INPUT DATA
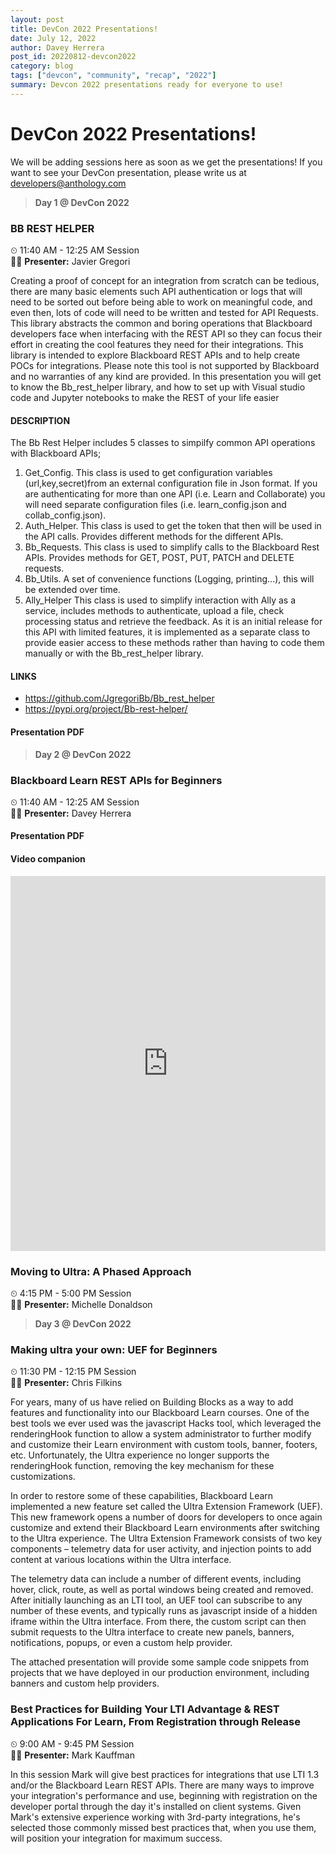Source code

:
 ```yaml
---
layout: post
title: DevCon 2022 Presentations!
date: July 12, 2022
author: Davey Herrera
post_id: 20220812-devcon2022
category: blog
tags: ["devcon", "community", "recap", "2022"]
summary: Devcon 2022 presentations ready for everyone to use!
---
```


# DevCon 2022 Presentations!

We will be adding sessions here as soon as we get the presentations! If you want to see your DevCon presentation, please write us at developers@anthology.com

> **Day 1 @ DevCon 2022**

### BB REST HELPER

⏲ 11:40 AM - 12:25 AM Session
<br/>
👨‍💻 **Presenter:** Javier Gregori

Creating a proof of concept for an integration from scratch can be tedious, there are many basic elements such API authentication or logs that will need to be sorted out before being able to work on meaningful code, and even then, lots of code will need to be written and tested for API Requests.
This library abstracts the common and boring operations that Blackboard developers face when interfacing with the REST API so they can focus their effort in creating the cool features they need for their integrations.
This library is intended to explore Blackboard REST APIs and to help create POCs for integrations. Please note this tool is not supported by Blackboard and no warranties of any kind are provided.
In this presentation you will get to know the Bb_rest_helper library, and how to set up with Visual studio code and Jupyter notebooks to make the REST of your life easier

#### DESCRIPTION

The Bb Rest Helper includes 5 classes to simpilfy common API operations with Blackboard APIs;

1. Get_Config. This class is used to get configuration variables (url,key,secret)from an external configuration file in Json format. If you are authenticating for more than one API (i.e. Learn and Collaborate) you will need separate configuration files (i.e. learn_config.json and collab_config.json).
2. Auth_Helper. This class is used to get the token that then will be used in the API calls. Provides different methods for the different APIs.
3. Bb_Requests. This class is used to simplify calls to the Blackboard Rest APIs. Provides methods for GET, POST, PUT, PATCH and DELETE requests.
4. Bb_Utils. A set of convenience functions (Logging, printing...), this will be extended over time.
5. Ally_Helper This class is used to simplify interaction with Ally as a service, includes methods to authenticate, upload a file, check processing status and retrieve the feedback. As it is an initial release for this API with limited features, it is implemented as a separate class to provide easier access to these methods rather than having to code them manually or with the Bb_rest_helper library.

#### LINKS

- https://github.com/JgregoriBb/Bb_rest_helper
- https://pypi.org/project/Bb-rest-helper/

#### Presentation PDF

<object data="/assets/files/devcon2022-bbresthelper.pdf" width="100%" height="600" type="application/pdf" ></object>

> **Day 2 @ DevCon 2022**

### Blackboard Learn REST APIs for Beginners

⏲ 11:40 AM - 12:25 AM Session
<br/>
👨‍💻 **Presenter:** Davey Herrera

#### Presentation PDF

<object data="/assets/files/devcon2022-restapi4beginners.pdf" width="100%" height="600" type="application/pdf" ></object>

#### Video companion

<iframe width="100%" height="600" src="https://www.youtube.com/embed/fOo04uMcsDA" title="Blackboard Learn REST API for beginners" frameborder="0" allow="accelerometer; autoplay; clipboard-write; encrypted-media; gyroscope; picture-in-picture" allowfullscreen></iframe>

### Moving to Ultra: A Phased Approach

⏲ 4:15 PM - 5:00 PM Session
<br/>
👩‍💻 **Presenter:** Michelle Donaldson

<object data="/assets/files/devcon2022-moving2ultra-phasedaoproach.pdf" width="100%" height="600" type="application/pdf" ></object>

> **Day 3 @ DevCon 2022**

### Making ultra your own: UEF for Beginners

⏲ 11:30 PM - 12:15 PM Session
<br/>
👨‍💻 **Presenter:** Chris Filkins

For years, many of us have relied on Building Blocks as a way to add features and functionality into our Blackboard Learn courses. One of the best tools we ever used was the javascript Hacks tool, which leveraged the renderingHook function to allow a system administrator to further modify and customize their Learn environment with custom tools, banner, footers, etc. Unfortunately, the Ultra experience no longer supports the renderingHook function, removing the key mechanism for these customizations.

In order to restore some of these capabilities, Blackboard Learn implemented a new feature set called the Ultra Extension Framework (UEF). This new framework opens a number of doors for developers to once again customize and extend their Blackboard Learn environments after switching to the Ultra experience. The Ultra Extension Framework consists of two key components – telemetry data for user activity, and injection points to add content at various locations within the Ultra interface.

The telemetry data can include a number of different events, including hover, click, route, as well as portal windows being created and removed. After initially launching as an LTI tool, an UEF tool can subscribe to any number of these events, and typically runs as javascript inside of a hidden iframe within the Ultra interface. From there, the custom script can then submit requests to the Ultra interface to create new panels, banners, notifications, popups, or even a custom help provider.

The attached presentation will provide some sample code snippets from projects that we have deployed in our production environment, including banners and custom help providers.

<object data="/assets/files/devcon2022-makingultrayourown.pdf" width="100%" height="600" type="application/pdf" ></object>

### Best Practices for Building Your LTI Advantage & REST Applications For Learn, From Registration through Release

⏲ 9:00 AM - 9:45 PM Session
<br/>
👨‍💻 **Presenter:** Mark Kauffman

In this session Mark will give best practices for integrations that use LTI 1.3 and/or the Blackboard Learn REST APIs. There are many ways to improve your integration's performance and use, beginning with registration on the developer portal through the day it's installed on client systems. Given Mark's extensive experience working with 3rd-party integrations, he's selected those commonly missed best practices that, when you use them, will position your integration for maximum success.

<object data="/assets/files/devcon2022-bp4bLTIadvantageandRESTapp4learn.pdf" width="100%" height="600" type="application/pdf" ></object>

ASSIGNMENT
From the line that has "1 @ DevCon 2022**" through the line that has "This library abstracts", copy every line exactly as it appears above, and leave out all others.

OUTPUT OF THE EXERCISE
> **Day 1 @ DevCon 2022**

### BB REST HELPER

⏲ 11:40 AM - 12:25 AM Session
<br/>
👨‍💻 **Presenter:** Javier Gregori

Creating a proof of concept for an integration from scratch can be tedious, there are many basic elements such API authentication or logs that will need to be sorted out before being able to work on meaningful code, and even then, lots of code will need to be written and tested for API Requests.
This library abstracts the common and boring operations that Blackboard developers face when interfacing with the REST API so they can focus their effort in creating the cool features they need for their integrations.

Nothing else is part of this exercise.